Carboxymethylation of thiol groups in ovalbumin: implications for proteins that contain both thiol and disulfide groups.

Abstract

The cysteine residues of hen ovalbumin were S-carboxymethylated with non-radioactive iodoacetic acid under various conditions by altering the pH at which the protein was denatured in 8 M urea, by using different molar ratios of non-radioactive iodoacetic acid to cysteine and by varying the time at which carboxymethylation was commenced after denaturing conditions had been applied. Under the various conditions, the thiol groups were carboxymethylated to different extents, the residual thiol groups being measured by reaction with 5,5'-dithiobis(2-nitrobenzoic acid) in the presence of sodium dodecyl sulfate. When ovalbumin is carboxymethylated in alkaline urea, it unfolds slowly and the carboxymethylation is incomplete even with 150-fold excess iodoacetic acid. The known rapid thiol-disulfide exchange that occurs at alkaline pH values makes this method of carboxymethylation unsuitable as a preliminary step for blocking the native cysteine residues of ovalbumin before reduction and labelling the thiol groups formed by reduction of the disulfide bonds.
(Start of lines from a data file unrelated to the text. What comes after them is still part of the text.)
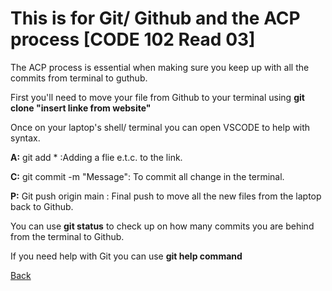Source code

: # This is for Git/ Github and the ACP process  [CODE 102 Read 03]

The ACP process is essential when making sure you keep up with all the commits from terminal to guthub.

First you'll need to move your file from Github to your terminal using **git clone "insert linke from website"**

Once on your laptop's shell/ terminal you can open VSCODE to help with syntax.

**A:** git add * :Adding a flie e.t.c. to the link.

**C:** git commit -m "Message": To commit all change in the terminal.

**P:** Git push origin main : Final push to move all the new files from the laptop back to Github.

You can use **git status** to check up on how many commits you are behind from the terminal to Github.

If you need help with Git you can use **git help command** 

[Back](README.md)
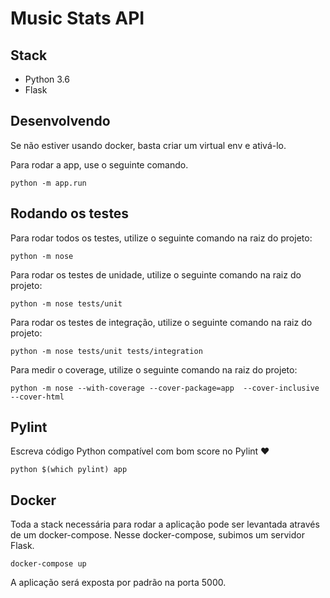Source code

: # Music Stats API


## Stack

 - Python 3.6
 - Flask

## Desenvolvendo

Se não estiver usando docker, basta criar um virtual env e ativá-lo.

Para rodar a app, use o seguinte comando.

`python -m app.run`

## Rodando os testes

Para rodar todos os testes, utilize o seguinte comando na raiz do projeto:

`python -m nose`

Para rodar os testes de unidade, utilize o seguinte comando na raiz do projeto:

`python -m nose tests/unit`

Para rodar os testes de integração, utilize o seguinte comando na raiz do projeto:

`python -m nose tests/unit tests/integration`

Para medir o coverage, utilize o seguinte comando na raiz do projeto:

`python -m nose --with-coverage --cover-package=app  --cover-inclusive --cover-html`

## Pylint

Escreva código Python compatível com bom score no Pylint :heart:

`python $(which pylint) app`

## Docker

Toda a stack necessária para rodar a aplicação pode ser levantada através de um docker-compose. Nesse docker-compose, subimos um servidor Flask.

`docker-compose up`

A aplicação será exposta por padrão na porta 5000.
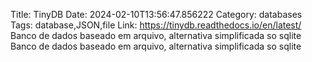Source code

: Title: TinyDB
Date: 2024-02-10T13:56:47.856222
Category: databases
Tags: database,JSON,file
Link: https://tinydb.readthedocs.io/en/latest/
Banco de dados baseado em arquivo, alternativa simplificada so sqlite
Banco de dados baseado em arquivo, alternativa simplificada so sqlite
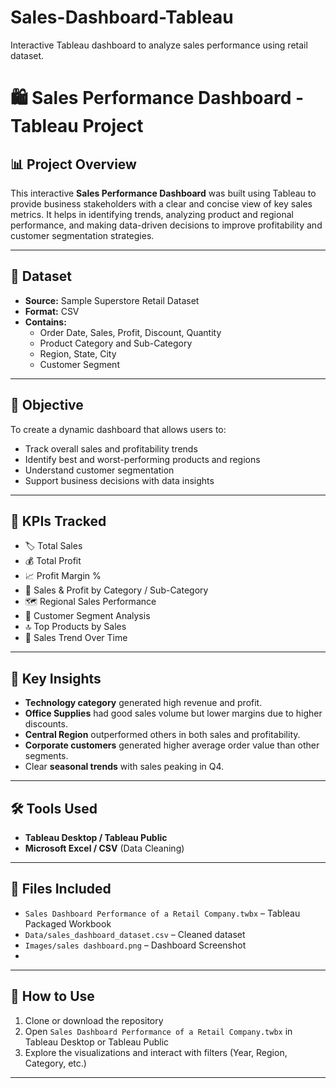 # Sales-Dashboard-Tableau
Interactive Tableau dashboard to analyze sales performance using retail dataset.

# 🛍️ Sales Performance Dashboard - Tableau Project

## 📊 Project Overview

This interactive **Sales Performance Dashboard** was built using Tableau to provide business stakeholders with a clear and concise view of key sales metrics. It helps in identifying trends, analyzing product and regional performance, and making data-driven decisions to improve profitability and customer segmentation strategies.

---

## 📁 Dataset

- **Source:** Sample Superstore Retail Dataset
- **Format:** CSV
- **Contains:**
  - Order Date, Sales, Profit, Discount, Quantity
  - Product Category and Sub-Category
  - Region, State, City
  - Customer Segment

---

## 🎯 Objective

To create a dynamic dashboard that allows users to:
- Track overall sales and profitability trends
- Identify best and worst-performing products and regions
- Understand customer segmentation
- Support business decisions with data insights

---

## 📌 KPIs Tracked

- 🏷️ Total Sales  
- 💰 Total Profit  
- 📈 Profit Margin %  
- 🛒 Sales & Profit by Category / Sub-Category  
- 🗺️ Regional Sales Performance  
- 👥 Customer Segment Analysis  
- 🔝 Top Products by Sales  
- 📅 Sales Trend Over Time

---

## 🧠 Key Insights

- **Technology category** generated high revenue and profit.
- **Office Supplies** had good sales volume but lower margins due to higher discounts.
- **Central Region** outperformed others in both sales and profitability.
- **Corporate customers** generated higher average order value than other segments.
- Clear **seasonal trends** with sales peaking in Q4.

---

## 🛠️ Tools Used

- **Tableau Desktop / Tableau Public**
- **Microsoft Excel / CSV** (Data Cleaning)

---

## 📂 Files Included

- `Sales Dashboard Performance of a Retail Company.twbx` – Tableau Packaged Workbook
- `Data/sales_dashboard_dataset.csv` – Cleaned dataset
- `Images/sales dashboard.png` – Dashboard Screenshot
- 
---

## 📌 How to Use

1. Clone or download the repository
2. Open `Sales Dashboard Performance of a Retail Company.twbx` in Tableau Desktop or Tableau Public
3. Explore the visualizations and interact with filters (Year, Region, Category, etc.)

---

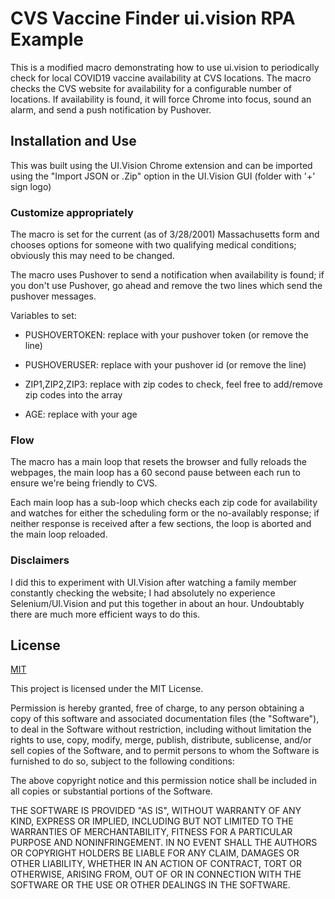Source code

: # CVS Vaccine Finder ui.vision RPA Example

This is a modified macro demonstrating how to use ui.vision to periodically check for local COVID19 vaccine availability at CVS locations.  The macro checks the CVS website for availability for a configurable number of locations.  If availability is found, it will force Chrome into focus, sound an alarm, and send a push notification by Pushover.

## Installation and Use

This was built using the UI.Vision Chrome extension and can be imported using the "Import JSON or .Zip" option in the UI.Vision GUI (folder with '+' sign logo)

### Customize appropriately

The macro is set for the current (as of 3/28/2001) Massachusetts form and chooses options for someone with two qualifying medical conditions; obviously this may need to be changed.  

The macro uses Pushover to send a notification when availability is found; if you don't use Pushover, go ahead and remove the two lines which send the pushover messages.

Variables to set:

  * PUSHOVERTOKEN: replace with your pushover token (or remove the line)

  * PUSHOVERUSER: replace with your pushover id (or remove the line)

  * ZIP1,ZIP2,ZIP3: replace with zip codes to check, feel free to add/remove zip codes into the array

  * AGE: replace with your age

### Flow

The macro has a main loop that resets the browser and fully reloads the webpages, the main loop has a 60 second pause between each run to ensure we're being friendly to CVS.  

Each main loop has a sub-loop which checks each zip code for availability and watches for either the scheduling form or the no-availably response; if neither response is received after a few sections, the loop is aborted and the main loop reloaded.  

### Disclaimers

I did this to experiment with UI.Vision after watching a family member constantly checking the website; I had absolutely no experience Selenium/UI.Vision and put this together in about an hour.  Undoubtably there are much more efficient ways to do this.  

## License

[MIT](https://choosealicense.com/licenses/mit/)

This project is licensed under the MIT License.

Permission is hereby granted, free of charge, to any person obtaining a copy of this software and associated documentation files (the "Software"), to deal in the Software without restriction, including without limitation the rights to use, copy, modify, merge, publish, distribute, sublicense, and/or sell copies of the Software, and to permit persons to whom the Software is furnished to do so, subject to the following conditions:

The above copyright notice and this permission notice shall be included in all copies or substantial portions of the Software.

THE SOFTWARE IS PROVIDED "AS IS", WITHOUT WARRANTY OF ANY KIND, EXPRESS OR IMPLIED, INCLUDING BUT NOT LIMITED TO THE WARRANTIES OF MERCHANTABILITY, FITNESS FOR A PARTICULAR PURPOSE AND NONINFRINGEMENT. IN NO EVENT SHALL THE AUTHORS OR COPYRIGHT HOLDERS BE LIABLE FOR ANY CLAIM, DAMAGES OR OTHER LIABILITY, WHETHER IN AN ACTION OF CONTRACT, TORT OR OTHERWISE, ARISING FROM, OUT OF OR IN CONNECTION WITH THE SOFTWARE OR THE USE OR OTHER DEALINGS IN THE SOFTWARE.
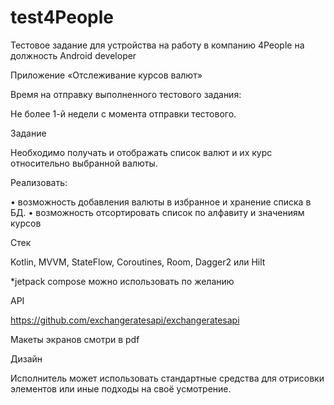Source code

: # test4People
Тестовое задание для устройства на работу в компанию 4People на должность Android developer

Приложение «Отслеживание курсов валют»

Время на отправку выполненного тестового задания:

  Не более 1-й недели с момента отправки тестового.
  
Задание

  Необходимо получать и отображать список валют и их курс относительно выбранной валюты.
  
Реализовать:

  • возможность добавления валюты в избранное и хранение списка в БД.
  • возможность отсортировать список по алфавиту и значениям курсов
  
Стек

  Kotlin, MVVM, StateFlow, Coroutines, Room, Dagger2 или Hilt
  
  *jetpack compose можно использовать по желанию
  
API

  https://github.com/exchangeratesapi/exchangeratesapi

Макеты экранов смотри в pdf 

Дизайн

  Исполнитель может использовать стандартные средства для отрисовки элементов или иные подходы на своё усмотрение.
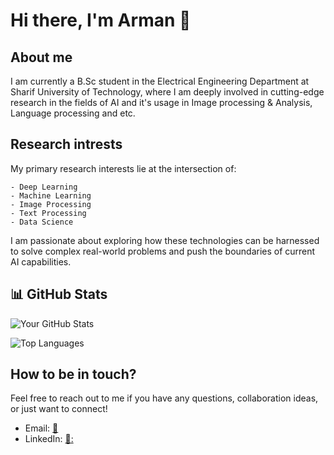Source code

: # Hi there, I'm Arman 👋

## About me
I am currently a B.Sc student in the Electrical Engineering Department at Sharif University of Technology, where I am deeply involved in cutting-edge research in the fields of AI and it's usage in Image processing & Analysis, Language processing and etc.

## Research intrests 
My primary research interests lie at the intersection of:

    - Deep Learning
    - Machine Learning
    - Image Processing
    - Text Processing
    - Data Science

I am passionate about exploring how these technologies can be harnessed to solve complex real-world problems and push the boundaries of current AI capabilities.
## 📊 GitHub Stats
![Your GitHub Stats](https://github-readme-stats.vercel.app/api?username=theveryhim&show_icons=true&theme=tokyonight)

![Top Languages](https://github-readme-stats.vercel.app/api/top-langs/?username=theveryhim&layout=compact&theme=radical)

## How to be in touch?
Feel free to reach out to me if you have any questions, collaboration ideas, or just want to connect!

- Email: [📧](mailto:m.arman.yazdani@gmail.com)
- LinkedIn: [🤝:](https://www.linkedin.com/in/arman-yazdani)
Titration of the thiol groups of ovalbumin in 6 M guanidine hydrochloride or 1% (w/v) sodium dodecyl sulfate at pH 8.2 with 5,5'-dithiobis(2-nitrobenzoic acid) is more rapid than in 8 M urea and these solvents would be preferable for studies of the disulfide-bonded sequences. Denaturation of ovalbumin in acidic 8 M urea is a very rapid process, and under mild acid conditions thiol-disulfide interchange is much slower. Subsequent carboxymethylation of the cysteine residues at alkaline pH with 150-fold excess iodoacetic acid results in complete carboxymethylation and the carboxymethylated ovalbumin can be reduced and labelled with radioactive iodoacetic acid with specific labelling of the half-cystine residues involved in the disulfide bond. The results are discussed in relation to the allocation of half-cystine residues in other protein systems that contain both thiol and disulfide groups.